Ok, a very bumpy upgrade.  I now have 3 monitor nodes up and running and in a quorum. A very strange issue where one of them didn't have twisted installed. Not sure if that's a known issue.

Anyway, now that the cluster is healthy, I'm trying to update the software on the OSD nodes.  I try the first one, it comes back up, but none of the OSDs come online.  The petasan.log file has the following at the end:

ConsulException: No known Consul servers

 10/03/2018 19:28:08 ERROR    No known Consul servers

Traceback (most recent call last):

  File "/usr/lib/python2.7/dist-packages/PetaSAN/backend/file_sync_manager.py", line 75, in sync

    index, data = base.watch(self.root_path, current_index)

  File "/usr/lib/python2.7/dist-packages/PetaSAN/core/consul/base.py", line 49, in watch

    return cons.kv.get(key, index=current_index, recurse=True)

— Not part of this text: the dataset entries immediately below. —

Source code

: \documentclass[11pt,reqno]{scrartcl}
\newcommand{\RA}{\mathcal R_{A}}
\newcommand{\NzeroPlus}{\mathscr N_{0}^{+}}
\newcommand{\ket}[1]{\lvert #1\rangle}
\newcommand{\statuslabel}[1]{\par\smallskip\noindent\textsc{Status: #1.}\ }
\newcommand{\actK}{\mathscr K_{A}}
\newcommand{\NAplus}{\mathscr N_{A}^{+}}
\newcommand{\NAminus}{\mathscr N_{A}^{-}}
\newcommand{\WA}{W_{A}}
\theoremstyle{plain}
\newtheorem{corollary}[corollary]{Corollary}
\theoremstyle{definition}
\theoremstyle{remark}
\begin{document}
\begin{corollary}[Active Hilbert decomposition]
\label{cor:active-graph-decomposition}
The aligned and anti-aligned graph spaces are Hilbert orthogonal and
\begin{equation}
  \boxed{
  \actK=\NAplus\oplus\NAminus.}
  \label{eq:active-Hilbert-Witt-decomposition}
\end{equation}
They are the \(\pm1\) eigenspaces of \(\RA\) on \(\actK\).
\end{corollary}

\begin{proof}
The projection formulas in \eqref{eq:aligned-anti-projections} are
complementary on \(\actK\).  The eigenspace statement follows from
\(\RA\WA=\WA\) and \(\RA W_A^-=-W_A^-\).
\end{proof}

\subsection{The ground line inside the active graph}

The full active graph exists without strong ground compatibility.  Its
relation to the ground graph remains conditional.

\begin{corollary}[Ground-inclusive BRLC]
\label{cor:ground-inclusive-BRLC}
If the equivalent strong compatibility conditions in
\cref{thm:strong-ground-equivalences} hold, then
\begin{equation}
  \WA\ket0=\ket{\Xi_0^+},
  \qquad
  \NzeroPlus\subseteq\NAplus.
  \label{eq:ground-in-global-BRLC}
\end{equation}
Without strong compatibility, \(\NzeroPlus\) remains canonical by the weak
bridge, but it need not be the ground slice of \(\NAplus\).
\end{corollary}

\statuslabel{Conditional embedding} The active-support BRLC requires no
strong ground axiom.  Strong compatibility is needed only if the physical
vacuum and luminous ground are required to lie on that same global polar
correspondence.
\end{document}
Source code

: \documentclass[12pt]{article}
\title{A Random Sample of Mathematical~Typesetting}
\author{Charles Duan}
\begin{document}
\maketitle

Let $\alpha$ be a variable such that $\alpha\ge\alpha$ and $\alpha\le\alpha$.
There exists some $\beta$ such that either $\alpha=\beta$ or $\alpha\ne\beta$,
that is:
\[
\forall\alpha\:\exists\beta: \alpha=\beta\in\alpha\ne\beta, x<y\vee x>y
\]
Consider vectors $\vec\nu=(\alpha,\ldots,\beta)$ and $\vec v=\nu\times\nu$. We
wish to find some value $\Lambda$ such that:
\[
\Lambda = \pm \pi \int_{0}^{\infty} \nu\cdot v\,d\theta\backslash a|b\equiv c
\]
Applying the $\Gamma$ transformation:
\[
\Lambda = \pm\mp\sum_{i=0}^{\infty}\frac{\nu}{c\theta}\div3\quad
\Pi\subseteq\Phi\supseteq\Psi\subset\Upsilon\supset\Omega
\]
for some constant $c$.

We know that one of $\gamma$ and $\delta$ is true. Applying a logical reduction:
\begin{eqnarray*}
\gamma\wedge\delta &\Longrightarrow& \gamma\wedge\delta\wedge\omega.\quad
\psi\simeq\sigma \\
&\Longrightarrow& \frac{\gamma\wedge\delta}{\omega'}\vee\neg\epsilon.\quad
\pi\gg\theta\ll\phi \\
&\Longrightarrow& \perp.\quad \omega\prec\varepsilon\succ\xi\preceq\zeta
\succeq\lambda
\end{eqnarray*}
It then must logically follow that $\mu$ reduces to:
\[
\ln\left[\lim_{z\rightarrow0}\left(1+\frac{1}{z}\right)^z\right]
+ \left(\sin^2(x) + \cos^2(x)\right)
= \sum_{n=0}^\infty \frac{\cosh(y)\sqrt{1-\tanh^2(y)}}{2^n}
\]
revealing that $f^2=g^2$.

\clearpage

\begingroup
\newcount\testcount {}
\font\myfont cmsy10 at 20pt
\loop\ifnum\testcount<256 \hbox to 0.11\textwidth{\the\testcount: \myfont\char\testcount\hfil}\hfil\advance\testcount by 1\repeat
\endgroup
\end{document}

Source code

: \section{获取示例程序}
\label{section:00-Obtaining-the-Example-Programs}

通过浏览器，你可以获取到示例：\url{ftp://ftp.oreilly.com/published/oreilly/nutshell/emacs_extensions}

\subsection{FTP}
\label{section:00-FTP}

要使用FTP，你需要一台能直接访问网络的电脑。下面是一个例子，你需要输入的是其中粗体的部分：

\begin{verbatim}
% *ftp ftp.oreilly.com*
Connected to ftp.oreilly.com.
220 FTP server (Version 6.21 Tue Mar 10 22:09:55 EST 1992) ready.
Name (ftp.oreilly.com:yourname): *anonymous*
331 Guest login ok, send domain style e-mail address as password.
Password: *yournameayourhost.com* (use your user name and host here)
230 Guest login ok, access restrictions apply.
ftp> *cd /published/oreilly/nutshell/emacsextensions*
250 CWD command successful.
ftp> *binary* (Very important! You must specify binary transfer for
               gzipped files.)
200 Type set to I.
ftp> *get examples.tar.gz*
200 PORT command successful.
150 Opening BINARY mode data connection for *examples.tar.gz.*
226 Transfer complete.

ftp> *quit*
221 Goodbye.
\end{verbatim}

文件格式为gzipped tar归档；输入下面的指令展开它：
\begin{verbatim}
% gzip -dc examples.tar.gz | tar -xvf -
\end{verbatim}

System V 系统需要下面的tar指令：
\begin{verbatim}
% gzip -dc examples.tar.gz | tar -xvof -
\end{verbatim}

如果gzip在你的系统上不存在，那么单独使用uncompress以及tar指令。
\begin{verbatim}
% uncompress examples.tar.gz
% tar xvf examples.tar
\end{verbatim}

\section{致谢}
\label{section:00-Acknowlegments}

  File "/usr/local/lib/python2.7/dist-packages/consul/base.py", line 391, in get

    callback, '/v1/kv/%s' % key, params=params)

  File "/usr/local/lib/python2.7/dist-packages/retry/compat.py", line 16, in wrapper

    return caller(f, *args, **kwargs)

  File "/usr/local/lib/python2.7/dist-packages/retry/api.py", line 74, in retry_decorator

    logger)

  File "/usr/local/lib/python2.7/dist-packages/retry/api.py", line 33, in __retry_internal

    return f()

  File "/usr/lib/python2.7/dist-packages/PetaSAN/core/consul/ps_consul.py", line 72, in get

    return callback(res)

  File "/usr/local/lib/python2.7/dist-packages/consul/base.py", line 377, in callback

    raise ConsulException(response.body)

ConsulException: No known Consul servers

Any ideas what might have gone wrong? The cluster is stuck repairing and won't go any further:

For the first 3 nodes, can you run:

consul members
consul info | grep leader

Before you upgraded the first OSD, the cluster was healthy as in status "OK" / "active/clean" ?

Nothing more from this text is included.